++++ Data to process ++++

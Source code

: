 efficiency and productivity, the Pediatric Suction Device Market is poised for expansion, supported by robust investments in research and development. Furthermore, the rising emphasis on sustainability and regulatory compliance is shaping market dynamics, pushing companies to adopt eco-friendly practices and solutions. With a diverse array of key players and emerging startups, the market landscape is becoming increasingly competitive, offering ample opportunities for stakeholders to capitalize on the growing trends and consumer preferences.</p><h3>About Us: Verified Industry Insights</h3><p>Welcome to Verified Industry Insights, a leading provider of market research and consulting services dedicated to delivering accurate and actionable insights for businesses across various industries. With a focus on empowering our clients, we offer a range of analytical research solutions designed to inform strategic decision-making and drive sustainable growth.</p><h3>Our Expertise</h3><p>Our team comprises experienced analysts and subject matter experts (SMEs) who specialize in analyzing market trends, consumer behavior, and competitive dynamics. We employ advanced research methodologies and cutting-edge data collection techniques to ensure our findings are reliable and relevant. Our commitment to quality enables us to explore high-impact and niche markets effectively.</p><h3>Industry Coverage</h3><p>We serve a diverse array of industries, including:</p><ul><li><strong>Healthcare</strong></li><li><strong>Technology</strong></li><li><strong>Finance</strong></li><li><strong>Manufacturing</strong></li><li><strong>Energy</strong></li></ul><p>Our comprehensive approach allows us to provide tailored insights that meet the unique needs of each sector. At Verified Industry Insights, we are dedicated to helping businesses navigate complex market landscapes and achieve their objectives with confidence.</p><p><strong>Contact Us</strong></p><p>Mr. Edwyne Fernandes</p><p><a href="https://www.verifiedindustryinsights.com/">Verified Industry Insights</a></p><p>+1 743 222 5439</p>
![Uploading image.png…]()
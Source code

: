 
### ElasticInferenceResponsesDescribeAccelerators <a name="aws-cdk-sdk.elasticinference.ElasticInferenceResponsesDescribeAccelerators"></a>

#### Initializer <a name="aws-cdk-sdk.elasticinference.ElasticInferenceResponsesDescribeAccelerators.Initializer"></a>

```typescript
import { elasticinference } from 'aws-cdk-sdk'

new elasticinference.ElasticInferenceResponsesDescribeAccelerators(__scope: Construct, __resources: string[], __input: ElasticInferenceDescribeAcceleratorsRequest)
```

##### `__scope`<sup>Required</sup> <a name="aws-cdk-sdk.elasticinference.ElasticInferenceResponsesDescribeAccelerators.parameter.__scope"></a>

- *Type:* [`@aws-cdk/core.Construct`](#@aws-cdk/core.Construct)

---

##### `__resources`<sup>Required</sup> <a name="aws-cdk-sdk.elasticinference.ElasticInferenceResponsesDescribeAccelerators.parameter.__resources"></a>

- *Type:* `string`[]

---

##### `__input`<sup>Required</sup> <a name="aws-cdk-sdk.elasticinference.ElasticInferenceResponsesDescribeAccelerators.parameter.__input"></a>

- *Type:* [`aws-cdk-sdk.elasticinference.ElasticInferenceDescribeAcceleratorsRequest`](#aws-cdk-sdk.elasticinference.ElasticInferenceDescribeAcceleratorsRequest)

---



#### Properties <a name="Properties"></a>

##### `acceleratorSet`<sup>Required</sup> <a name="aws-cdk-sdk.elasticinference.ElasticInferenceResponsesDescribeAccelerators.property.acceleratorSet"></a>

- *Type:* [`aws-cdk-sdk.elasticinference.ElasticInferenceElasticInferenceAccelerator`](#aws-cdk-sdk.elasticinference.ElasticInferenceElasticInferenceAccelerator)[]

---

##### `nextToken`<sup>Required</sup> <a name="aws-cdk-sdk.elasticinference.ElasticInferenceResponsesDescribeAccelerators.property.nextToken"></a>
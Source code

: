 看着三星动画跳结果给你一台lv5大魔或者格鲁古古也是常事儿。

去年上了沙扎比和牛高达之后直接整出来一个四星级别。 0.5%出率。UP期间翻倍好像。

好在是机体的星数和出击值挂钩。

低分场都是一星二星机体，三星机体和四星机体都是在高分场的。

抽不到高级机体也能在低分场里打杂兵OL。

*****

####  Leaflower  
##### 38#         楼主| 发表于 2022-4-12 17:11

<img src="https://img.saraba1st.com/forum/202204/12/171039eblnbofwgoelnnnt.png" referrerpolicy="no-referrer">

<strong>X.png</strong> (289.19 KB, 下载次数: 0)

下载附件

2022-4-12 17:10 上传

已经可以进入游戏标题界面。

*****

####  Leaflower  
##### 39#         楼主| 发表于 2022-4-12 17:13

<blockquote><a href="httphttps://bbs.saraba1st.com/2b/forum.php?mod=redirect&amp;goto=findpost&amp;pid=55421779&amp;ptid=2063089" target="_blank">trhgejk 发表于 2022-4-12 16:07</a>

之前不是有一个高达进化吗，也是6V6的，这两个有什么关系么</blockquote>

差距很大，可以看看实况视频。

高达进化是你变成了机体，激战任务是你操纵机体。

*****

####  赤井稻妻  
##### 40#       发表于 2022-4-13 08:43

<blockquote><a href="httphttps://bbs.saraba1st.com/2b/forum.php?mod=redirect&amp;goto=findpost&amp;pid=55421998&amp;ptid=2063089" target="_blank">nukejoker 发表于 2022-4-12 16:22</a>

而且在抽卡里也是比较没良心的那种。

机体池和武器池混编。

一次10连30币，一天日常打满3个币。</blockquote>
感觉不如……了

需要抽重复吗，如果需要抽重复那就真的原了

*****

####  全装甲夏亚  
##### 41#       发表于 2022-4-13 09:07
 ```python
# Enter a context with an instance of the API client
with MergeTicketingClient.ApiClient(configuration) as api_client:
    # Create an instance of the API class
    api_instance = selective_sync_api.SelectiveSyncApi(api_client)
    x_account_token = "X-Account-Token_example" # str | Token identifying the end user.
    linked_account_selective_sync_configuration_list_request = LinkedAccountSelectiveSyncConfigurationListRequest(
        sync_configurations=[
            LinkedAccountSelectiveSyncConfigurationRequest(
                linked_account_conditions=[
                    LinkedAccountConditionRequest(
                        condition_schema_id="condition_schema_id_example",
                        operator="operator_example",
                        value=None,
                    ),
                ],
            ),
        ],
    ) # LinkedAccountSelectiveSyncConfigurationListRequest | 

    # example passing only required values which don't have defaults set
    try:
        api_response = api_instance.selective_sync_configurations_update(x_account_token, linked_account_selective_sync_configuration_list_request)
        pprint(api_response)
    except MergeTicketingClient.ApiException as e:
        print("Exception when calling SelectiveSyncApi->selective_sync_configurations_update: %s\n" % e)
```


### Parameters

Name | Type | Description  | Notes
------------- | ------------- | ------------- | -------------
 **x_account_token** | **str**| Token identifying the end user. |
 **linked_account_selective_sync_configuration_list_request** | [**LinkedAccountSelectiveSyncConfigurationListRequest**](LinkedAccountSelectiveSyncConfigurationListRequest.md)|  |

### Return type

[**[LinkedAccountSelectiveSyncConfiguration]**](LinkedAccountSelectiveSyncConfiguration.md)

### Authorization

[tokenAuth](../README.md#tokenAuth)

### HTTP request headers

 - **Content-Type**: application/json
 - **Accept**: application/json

++++

**Task goal:** Take the entries and copy them out exactly.

**Result:**
Source code

: efficiency and productivity, the Pediatric Suction Device Market is poised for expansion, supported by robust investments in research and development. Furthermore, the rising emphasis on sustainability and regulatory compliance is shaping market dynamics, pushing companies to adopt eco-friendly practices and solutions. With a diverse array of key players and emerging startups, the market landscape is becoming increasingly competitive, offering ample opportunities for stakeholders to capitalize on the growing trends and consumer preferences.</p><h3>About Us: Verified Industry Insights</h3><p>Welcome to Verified Industry Insights, a leading provider of market research and consulting services dedicated to delivering accurate and actionable insights for businesses across various industries. With a focus on empowering our clients, we offer a range of analytical research solutions designed to inform strategic decision-making and drive sustainable growth.</p><h3>Our Expertise</h3><p>Our team comprises experienced analysts and subject matter experts (SMEs) who specialize in analyzing market trends, consumer behavior, and competitive dynamics. We employ advanced research methodologies and cutting-edge data collection techniques to ensure our findings are reliable and relevant. Our commitment to quality enables us to explore high-impact and niche markets effectively.</p><h3>Industry Coverage</h3><p>We serve a diverse array of industries, including:</p><ul><li><strong>Healthcare</strong></li><li><strong>Technology</strong></li><li><strong>Finance</strong></li><li><strong>Manufacturing</strong></li><li><strong>Energy</strong></li></ul><p>Our comprehensive approach allows us to provide tailored insights that meet the unique needs of each sector. At Verified Industry Insights, we are dedicated to helping businesses navigate complex market landscapes and achieve their objectives with confidence.</p><p><strong>Contact Us</strong></p><p>Mr. Edwyne Fernandes</p><p><a href="https://www.verifiedindustryinsights.com/">Verified Industry Insights</a></p><p>+1 743 222 5439</p>
![Uploading image.png…]()
Source code

: 
### ElasticInferenceResponsesDescribeAccelerators <a name="aws-cdk-sdk.elasticinference.ElasticInferenceResponsesDescribeAccelerators"></a>

#### Initializer <a name="aws-cdk-sdk.elasticinference.ElasticInferenceResponsesDescribeAccelerators.Initializer"></a>

```typescript
import { elasticinference } from 'aws-cdk-sdk'

new elasticinference.ElasticInferenceResponsesDescribeAccelerators(__scope: Construct, __resources: string[], __input: ElasticInferenceDescribeAcceleratorsRequest)
```

##### `__scope`<sup>Required</sup> <a name="aws-cdk-sdk.elasticinference.ElasticInferenceResponsesDescribeAccelerators.parameter.__scope"></a>

- *Type:* [`@aws-cdk/core.Construct`](#@aws-cdk/core.Construct)

---

##### `__resources`<sup>Required</sup> <a name="aws-cdk-sdk.elasticinference.ElasticInferenceResponsesDescribeAccelerators.parameter.__resources"></a>

- *Type:* `string`[]

---

##### `__input`<sup>Required</sup> <a name="aws-cdk-sdk.elasticinference.ElasticInferenceResponsesDescribeAccelerators.parameter.__input"></a>

- *Type:* [`aws-cdk-sdk.elasticinference.ElasticInferenceDescribeAcceleratorsRequest`](#aws-cdk-sdk.elasticinference.ElasticInferenceDescribeAcceleratorsRequest)

---



#### Properties <a name="Properties"></a>

##### `acceleratorSet`<sup>Required</sup> <a name="aws-cdk-sdk.elasticinference.ElasticInferenceResponsesDescribeAccelerators.property.acceleratorSet"></a>

- *Type:* [`aws-cdk-sdk.elasticinference.ElasticInferenceElasticInferenceAccelerator`](#aws-cdk-sdk.elasticinference.ElasticInferenceElasticInferenceAccelerator)[]

---

##### `nextToken`<sup>Required</sup> <a name="aws-cdk-sdk.elasticinference.ElasticInferenceResponsesDescribeAccelerators.property.nextToken"></a>
Source code

: 看着三星动画跳结果给你一台lv5大魔或者格鲁古古也是常事儿。

去年上了沙扎比和牛高达之后直接整出来一个四星级别。 0.5%出率。UP期间翻倍好像。

好在是机体的星数和出击值挂钩。

低分场都是一星二星机体，三星机体和四星机体都是在高分场的。

抽不到高级机体也能在低分场里打杂兵OL。

*****

####  Leaflower  
##### 38#         楼主| 发表于 2022-4-12 17:11

<img src="https://img.saraba1st.com/forum/202204/12/171039eblnbofwgoelnnnt.png" referrerpolicy="no-referrer">

<strong>X.png</strong> (289.19 KB, 下载次数: 0)

下载附件

2022-4-12 17:10 上传

已经可以进入游戏标题界面。

*****

####  Leaflower  
##### 39#         楼主| 发表于 2022-4-12 17:13

<blockquote><a href="httphttps://bbs.saraba1st.com/2b/forum.php?mod=redirect&amp;goto=findpost&amp;pid=55421779&amp;ptid=2063089" target="_blank">trhgejk 发表于 2022-4-12 16:07</a>

之前不是有一个高达进化吗，也是6V6的，这两个有什么关系么</blockquote>

差距很大，可以看看实况视频。

高达进化是你变成了机体，激战任务是你操纵机体。

*****

####  赤井稻妻  
##### 40#       发表于 2022-4-13 08:43

<blockquote><a href="httphttps://bbs.saraba1st.com/2b/forum.php?mod=redirect&amp;goto=findpost&amp;pid=55421998&amp;ptid=2063089" target="_blank">nukejoker 发表于 2022-4-12 16:22</a>

而且在抽卡里也是比较没良心的那种。

机体池和武器池混编。

一次10连30币，一天日常打满3个币。</blockquote>
感觉不如……了

需要抽重复吗，如果需要抽重复那就真的原了

*****

####  全装甲夏亚  
##### 41#       发表于 2022-4-13 09:07
 ```python
# Enter a context with an instance of the API client
with MergeTicketingClient.ApiClient(configuration) as api_client:
    # Create an instance of the API class
    api_instance = selective_sync_api.SelectiveSyncApi(api_client)
    x_account_token = "X-Account-Token_example" # str | Token identifying the end user.
    linked_account_selective_sync_configuration_list_request = LinkedAccountSelectiveSyncConfigurationListRequest(
        sync_configurations=[
            LinkedAccountSelectiveSyncConfigurationRequest(
                linked_account_conditions=[
                    LinkedAccountConditionRequest(
                        condition_schema_id="condition_schema_id_example",
                        operator="operator_example",
                        value=None,
                    ),
                ],
            ),
        ],
    ) # LinkedAccountSelectiveSyncConfigurationListRequest | 

    # example passing only required values which don't have defaults set
    try:
        api_response = api_instance.selective_sync_configurations_update(x_account_token, linked_account_selective_sync_configuration_list_request)
        pprint(api_response)
    except MergeTicketingClient.ApiException as e:
        print("Exception when calling SelectiveSyncApi->selective_sync_configurations_update: %s\n" % e)
```


### Parameters

Name | Type | Description  | Notes
------------- | ------------- | ------------- | -------------
 **x_account_token** | **str**| Token identifying the end user. |
 **linked_account_selective_sync_configuration_list_request** | [**LinkedAccountSelectiveSyncConfigurationListRequest**](LinkedAccountSelectiveSyncConfigurationListRequest.md)|  |

### Return type

[**[LinkedAccountSelectiveSyncConfiguration]**](LinkedAccountSelectiveSyncConfiguration.md)

### Authorization

[tokenAuth](../README.md#tokenAuth)

### HTTP request headers

 - **Content-Type**: application/json
 - **Accept**: application/json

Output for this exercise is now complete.